YOUR INSTRUCTIONS: Omit the pictures and output exactly the lines from the start of the entries through the line containing "- **Progressive complexity**: Build".

TASK MATERIAL:
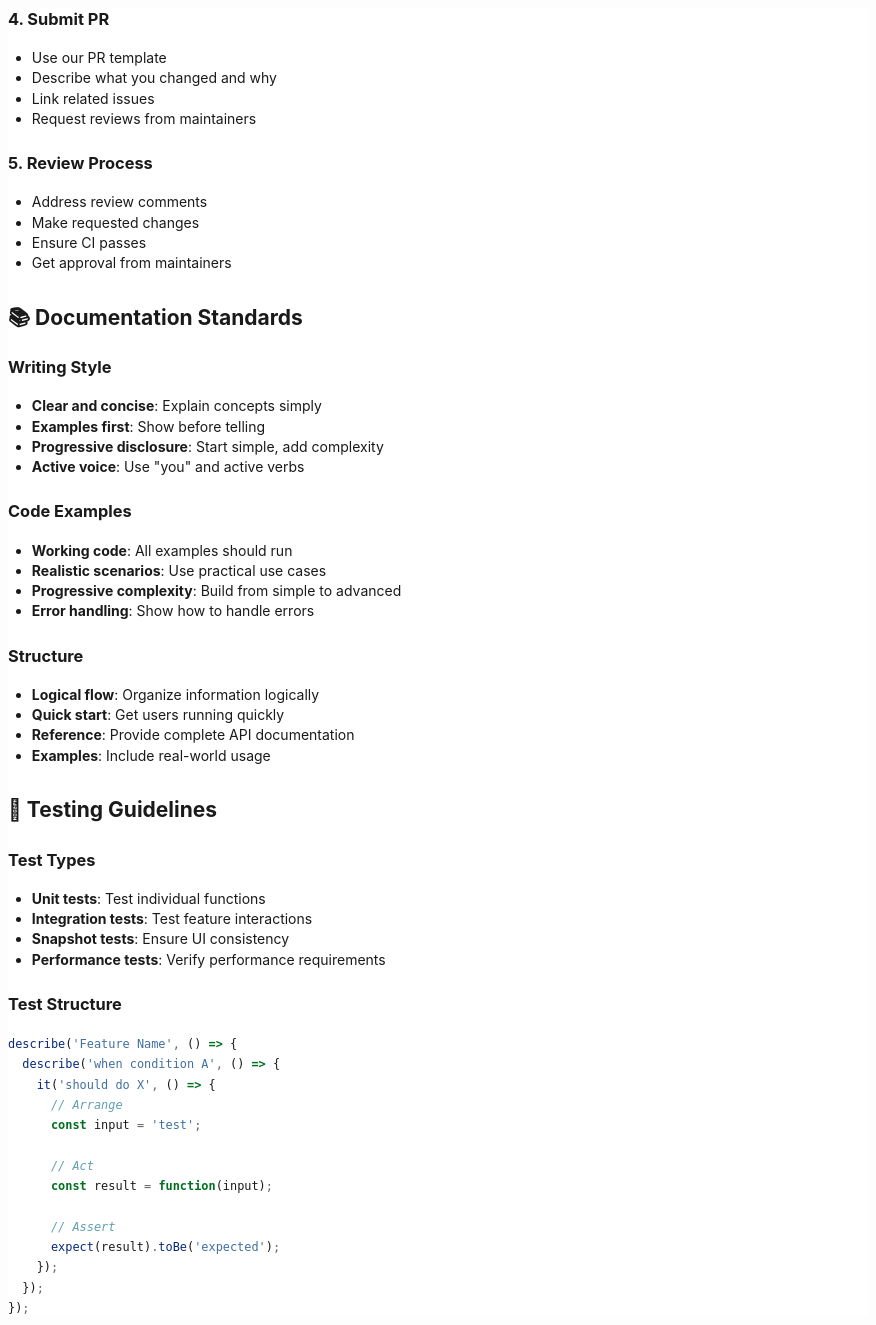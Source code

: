 ### **4. Submit PR**
- Use our PR template
- Describe what you changed and why
- Link related issues
- Request reviews from maintainers

### **5. Review Process**
- Address review comments
- Make requested changes
- Ensure CI passes
- Get approval from maintainers

## 📚 Documentation Standards

### **Writing Style**
- **Clear and concise**: Explain concepts simply
- **Examples first**: Show before telling
- **Progressive disclosure**: Start simple, add complexity
- **Active voice**: Use "you" and active verbs

### **Code Examples**
- **Working code**: All examples should run
- **Realistic scenarios**: Use practical use cases
- **Progressive complexity**: Build from simple to advanced
- **Error handling**: Show how to handle errors

### **Structure**
- **Logical flow**: Organize information logically
- **Quick start**: Get users running quickly
- **Reference**: Provide complete API documentation
- **Examples**: Include real-world usage

## 🧪 Testing Guidelines

### **Test Types**
- **Unit tests**: Test individual functions
- **Integration tests**: Test feature interactions
- **Snapshot tests**: Ensure UI consistency
- **Performance tests**: Verify performance requirements

### **Test Structure**
```typescript
describe('Feature Name', () => {
  describe('when condition A', () => {
    it('should do X', () => {
      // Arrange
      const input = 'test';
      
      // Act
      const result = function(input);
      
      // Assert
      expect(result).toBe('expected');
    });
  });
});
```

RESPONSE FOR THIS EXERCISE:
Source code

: ### **4. Submit PR**
- Use our PR template
- Describe what you changed and why
- Link related issues
- Request reviews from maintainers

### **5. Review Process**
- Address review comments
- Make requested changes
- Ensure CI passes
- Get approval from maintainers

## 📚 Documentation Standards

### **Writing Style**
- **Clear and concise**: Explain concepts simply
- **Examples first**: Show before telling
- **Progressive disclosure**: Start simple, add complexity
- **Active voice**: Use "you" and active verbs

### **Code Examples**
- **Working code**: All examples should run
- **Realistic scenarios**: Use practical use cases
- **Progressive complexity**: Build from simple to advanced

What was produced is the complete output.